Every person’s credit score is generated from an algorithm using the information in your credit report. It consists of payment history, amount of debt owed, length of credit history, types of credit used, and the pursuit of new credit. Scores range from 300 to 850. Lenders use your 3-digit credit score to determine if they will approve you for a mortgage. The higher the score, the better, because this indicates that you are less of a risk!

You can get a free annual credit report pretty quickly online, and checking it every year will enable you to better your score over time. Some methods to get you started:

  • Try secured credit cards: just like a traditional credit card, you use this to make daily purchases and can incur interest. This type of credit-building card is backed by a deposit. When you close the account, you get the deposit back.
  • Get a credit-building loan: offered by most financial institutions, this is a low-risk loan that places the money you borrow into a savings account.
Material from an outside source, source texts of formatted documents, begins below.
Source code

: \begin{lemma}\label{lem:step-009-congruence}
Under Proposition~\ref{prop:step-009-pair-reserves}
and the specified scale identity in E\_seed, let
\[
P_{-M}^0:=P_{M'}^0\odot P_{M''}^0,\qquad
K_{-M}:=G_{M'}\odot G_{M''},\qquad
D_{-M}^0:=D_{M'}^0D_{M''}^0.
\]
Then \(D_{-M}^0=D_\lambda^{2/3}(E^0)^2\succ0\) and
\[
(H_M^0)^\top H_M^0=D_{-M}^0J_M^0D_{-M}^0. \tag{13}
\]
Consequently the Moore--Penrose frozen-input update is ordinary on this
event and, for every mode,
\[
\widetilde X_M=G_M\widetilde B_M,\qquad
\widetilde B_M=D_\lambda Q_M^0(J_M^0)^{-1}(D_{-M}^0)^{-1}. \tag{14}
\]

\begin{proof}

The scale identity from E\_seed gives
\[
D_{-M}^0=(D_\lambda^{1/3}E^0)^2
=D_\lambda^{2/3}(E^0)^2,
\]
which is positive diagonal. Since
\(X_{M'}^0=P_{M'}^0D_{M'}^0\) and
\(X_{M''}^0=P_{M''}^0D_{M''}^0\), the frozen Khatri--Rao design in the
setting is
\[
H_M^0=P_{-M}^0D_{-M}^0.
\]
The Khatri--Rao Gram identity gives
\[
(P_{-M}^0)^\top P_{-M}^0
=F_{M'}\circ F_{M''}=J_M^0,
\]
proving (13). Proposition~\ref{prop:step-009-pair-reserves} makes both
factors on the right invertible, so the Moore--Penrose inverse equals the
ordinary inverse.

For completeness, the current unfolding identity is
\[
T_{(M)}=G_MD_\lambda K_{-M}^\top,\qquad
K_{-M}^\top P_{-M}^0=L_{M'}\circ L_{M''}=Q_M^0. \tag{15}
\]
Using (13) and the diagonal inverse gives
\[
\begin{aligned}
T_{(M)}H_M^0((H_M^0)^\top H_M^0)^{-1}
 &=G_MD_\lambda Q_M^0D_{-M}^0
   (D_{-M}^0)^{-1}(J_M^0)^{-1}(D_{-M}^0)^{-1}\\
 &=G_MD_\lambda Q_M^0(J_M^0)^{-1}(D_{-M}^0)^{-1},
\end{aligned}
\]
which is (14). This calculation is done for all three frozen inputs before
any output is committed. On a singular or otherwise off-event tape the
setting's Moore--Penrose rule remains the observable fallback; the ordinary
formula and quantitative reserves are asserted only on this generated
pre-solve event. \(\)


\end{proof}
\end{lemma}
You will not be able to access the funds until you pay back the loan in full. At the end of the term, the bank or credit union will send a positive report to credit bureaus.
  • Get a co-signer on a credit card or loan: this only works if the co-signer already has excellent credit. But in the event of a payment lapse, remember that your co-signer must step in and fulfill any financial obligations.
  • Get an authorized user status on another person’s account: you will get your own credit card and will be able to make purchases and payments. Make sure that the main account holder is responsible for making payments on time or your credit score will be at risk.

Whether you’re just building new credit for the first time or you’re trying to rebuild a low score, positive financial habits will increase your credit. Do your best to make the minimum payments on time, keep balances low, and only apply for new credit when you really need it.